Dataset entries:
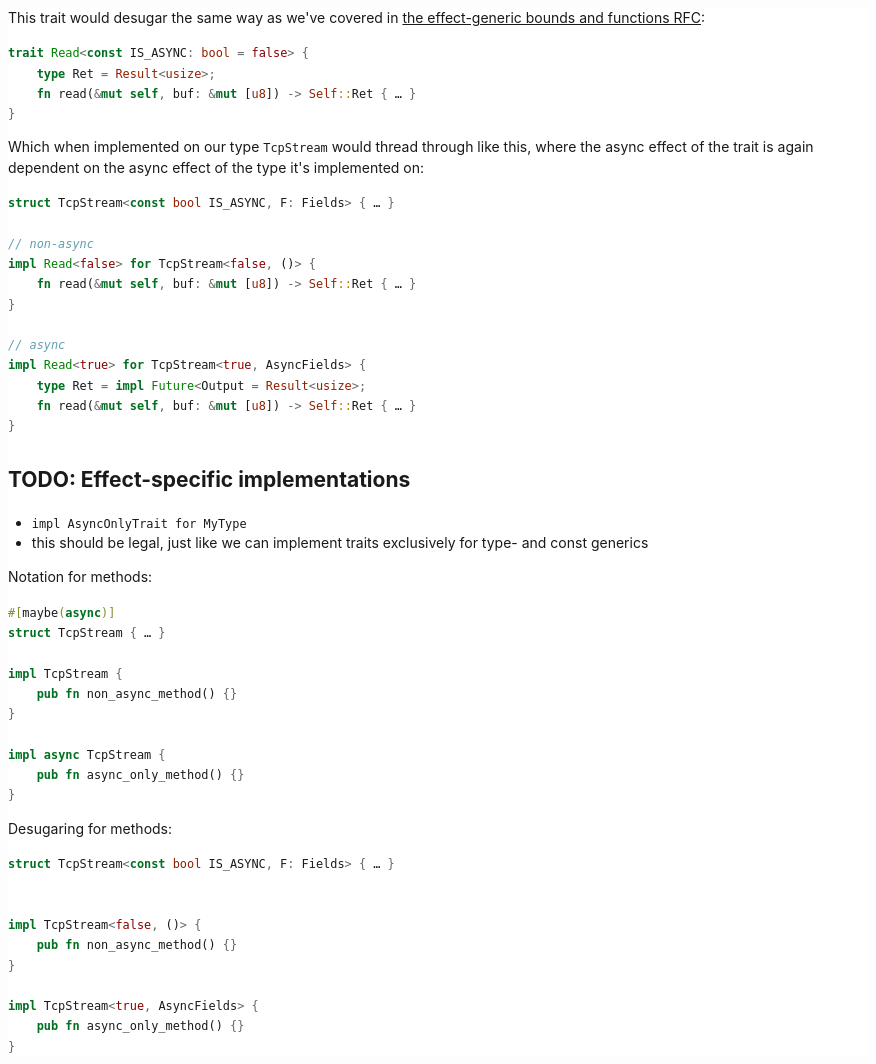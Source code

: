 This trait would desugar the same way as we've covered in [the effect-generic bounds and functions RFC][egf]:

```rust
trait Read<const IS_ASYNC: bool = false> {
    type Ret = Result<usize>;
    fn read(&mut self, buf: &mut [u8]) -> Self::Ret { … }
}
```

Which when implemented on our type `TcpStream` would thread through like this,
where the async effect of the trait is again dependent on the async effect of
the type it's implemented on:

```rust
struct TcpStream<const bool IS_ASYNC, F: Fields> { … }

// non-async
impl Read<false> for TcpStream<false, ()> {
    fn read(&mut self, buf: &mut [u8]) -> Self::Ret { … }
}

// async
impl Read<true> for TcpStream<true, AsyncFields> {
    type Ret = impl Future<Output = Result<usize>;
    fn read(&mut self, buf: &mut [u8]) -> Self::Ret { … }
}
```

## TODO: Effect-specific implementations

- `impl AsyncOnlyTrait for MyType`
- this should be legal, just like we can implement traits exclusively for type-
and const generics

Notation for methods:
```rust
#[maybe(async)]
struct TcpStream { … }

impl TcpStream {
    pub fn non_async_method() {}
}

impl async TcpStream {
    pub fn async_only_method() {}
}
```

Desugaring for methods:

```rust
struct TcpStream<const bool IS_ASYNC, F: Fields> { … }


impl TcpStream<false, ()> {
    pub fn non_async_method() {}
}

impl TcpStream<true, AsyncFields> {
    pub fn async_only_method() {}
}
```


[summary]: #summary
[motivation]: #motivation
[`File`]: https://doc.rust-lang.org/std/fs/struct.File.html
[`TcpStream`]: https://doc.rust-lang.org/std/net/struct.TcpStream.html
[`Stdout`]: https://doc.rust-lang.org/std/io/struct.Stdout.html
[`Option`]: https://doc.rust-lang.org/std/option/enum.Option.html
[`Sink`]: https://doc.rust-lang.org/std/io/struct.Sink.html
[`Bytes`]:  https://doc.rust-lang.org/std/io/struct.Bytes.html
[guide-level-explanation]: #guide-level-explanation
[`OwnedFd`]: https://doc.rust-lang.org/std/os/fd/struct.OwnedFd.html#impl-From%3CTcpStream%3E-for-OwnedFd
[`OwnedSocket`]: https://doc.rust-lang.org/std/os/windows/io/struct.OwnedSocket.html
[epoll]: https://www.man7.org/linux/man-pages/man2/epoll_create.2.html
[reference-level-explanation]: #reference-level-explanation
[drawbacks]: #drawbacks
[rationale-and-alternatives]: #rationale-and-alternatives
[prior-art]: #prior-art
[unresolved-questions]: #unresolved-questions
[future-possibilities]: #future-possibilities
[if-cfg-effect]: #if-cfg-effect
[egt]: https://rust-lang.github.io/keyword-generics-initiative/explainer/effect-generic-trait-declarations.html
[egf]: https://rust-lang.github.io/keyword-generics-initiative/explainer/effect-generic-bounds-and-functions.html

...

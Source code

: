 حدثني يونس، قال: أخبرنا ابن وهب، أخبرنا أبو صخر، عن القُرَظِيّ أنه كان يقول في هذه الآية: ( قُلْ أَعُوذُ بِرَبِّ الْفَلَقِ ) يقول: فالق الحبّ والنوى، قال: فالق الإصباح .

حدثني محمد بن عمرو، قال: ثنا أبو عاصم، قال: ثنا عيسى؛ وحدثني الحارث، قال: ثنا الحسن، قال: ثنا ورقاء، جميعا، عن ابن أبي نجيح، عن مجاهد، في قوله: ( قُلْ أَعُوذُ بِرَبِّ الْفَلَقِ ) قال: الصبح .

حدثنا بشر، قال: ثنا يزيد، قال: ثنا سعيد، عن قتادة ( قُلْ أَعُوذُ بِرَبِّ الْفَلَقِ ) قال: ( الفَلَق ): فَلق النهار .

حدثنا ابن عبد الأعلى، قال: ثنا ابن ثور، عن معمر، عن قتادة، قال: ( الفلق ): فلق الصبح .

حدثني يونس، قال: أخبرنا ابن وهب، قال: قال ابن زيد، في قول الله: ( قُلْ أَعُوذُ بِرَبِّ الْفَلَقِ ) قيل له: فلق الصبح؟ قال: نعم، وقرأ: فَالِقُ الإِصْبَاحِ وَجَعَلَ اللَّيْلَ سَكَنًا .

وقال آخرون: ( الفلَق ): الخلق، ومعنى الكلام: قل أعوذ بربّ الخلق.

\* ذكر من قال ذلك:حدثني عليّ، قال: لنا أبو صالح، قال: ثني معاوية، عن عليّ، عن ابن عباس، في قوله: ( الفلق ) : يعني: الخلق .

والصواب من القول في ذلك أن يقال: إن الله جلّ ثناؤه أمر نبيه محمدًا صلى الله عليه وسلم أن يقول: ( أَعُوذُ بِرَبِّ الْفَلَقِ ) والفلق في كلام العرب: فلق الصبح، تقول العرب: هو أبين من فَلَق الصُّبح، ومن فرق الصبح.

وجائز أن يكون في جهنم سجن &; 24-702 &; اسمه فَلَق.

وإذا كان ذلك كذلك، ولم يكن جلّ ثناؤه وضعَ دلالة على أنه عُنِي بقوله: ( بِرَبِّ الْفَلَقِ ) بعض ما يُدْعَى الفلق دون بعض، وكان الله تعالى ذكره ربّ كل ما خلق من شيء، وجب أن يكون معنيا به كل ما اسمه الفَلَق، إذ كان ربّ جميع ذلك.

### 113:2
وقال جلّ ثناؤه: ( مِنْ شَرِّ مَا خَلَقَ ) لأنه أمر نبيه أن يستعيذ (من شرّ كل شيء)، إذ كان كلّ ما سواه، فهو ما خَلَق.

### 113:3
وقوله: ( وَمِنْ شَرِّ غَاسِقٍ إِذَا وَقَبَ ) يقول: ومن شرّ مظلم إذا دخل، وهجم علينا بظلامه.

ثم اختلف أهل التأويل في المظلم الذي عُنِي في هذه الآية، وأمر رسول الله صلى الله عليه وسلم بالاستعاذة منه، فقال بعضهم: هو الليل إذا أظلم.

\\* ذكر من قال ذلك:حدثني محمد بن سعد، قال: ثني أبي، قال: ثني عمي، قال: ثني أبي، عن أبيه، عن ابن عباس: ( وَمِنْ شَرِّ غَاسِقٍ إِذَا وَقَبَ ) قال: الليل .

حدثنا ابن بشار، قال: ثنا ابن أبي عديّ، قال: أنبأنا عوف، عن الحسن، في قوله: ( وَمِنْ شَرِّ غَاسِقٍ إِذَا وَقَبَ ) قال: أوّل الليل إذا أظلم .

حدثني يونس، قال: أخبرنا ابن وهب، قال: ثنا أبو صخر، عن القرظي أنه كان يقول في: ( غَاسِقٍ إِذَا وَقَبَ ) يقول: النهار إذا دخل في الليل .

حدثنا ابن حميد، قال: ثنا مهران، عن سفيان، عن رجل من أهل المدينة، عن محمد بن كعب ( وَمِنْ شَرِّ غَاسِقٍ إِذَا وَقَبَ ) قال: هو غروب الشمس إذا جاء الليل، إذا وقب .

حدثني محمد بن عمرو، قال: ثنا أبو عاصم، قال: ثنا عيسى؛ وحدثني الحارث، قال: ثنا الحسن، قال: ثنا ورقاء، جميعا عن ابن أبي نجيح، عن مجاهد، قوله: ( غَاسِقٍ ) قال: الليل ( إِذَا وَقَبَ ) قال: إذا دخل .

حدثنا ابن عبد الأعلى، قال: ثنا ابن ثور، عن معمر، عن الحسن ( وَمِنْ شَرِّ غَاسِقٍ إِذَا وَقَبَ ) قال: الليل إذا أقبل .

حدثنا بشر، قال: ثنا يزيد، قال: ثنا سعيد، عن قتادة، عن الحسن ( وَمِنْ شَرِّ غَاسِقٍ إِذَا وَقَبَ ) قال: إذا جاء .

* WHAT YOU NEED TO DO:
Extract exactly and only the lines above from the line containing "[reference-level-explanation]: #reference-level-explanation" through the line containing "[future-possibilities]: #future-possibilities", both end lines included.

* RESPONSE TO THE EXERCISE:
[reference-level-explanation]: #reference-level-explanation
[drawbacks]: #drawbacks
[rationale-and-alternatives]: #rationale-and-alternatives
[prior-art]: #prior-art
[unresolved-questions]: #unresolved-questions
[future-possibilities]: #future-possibilities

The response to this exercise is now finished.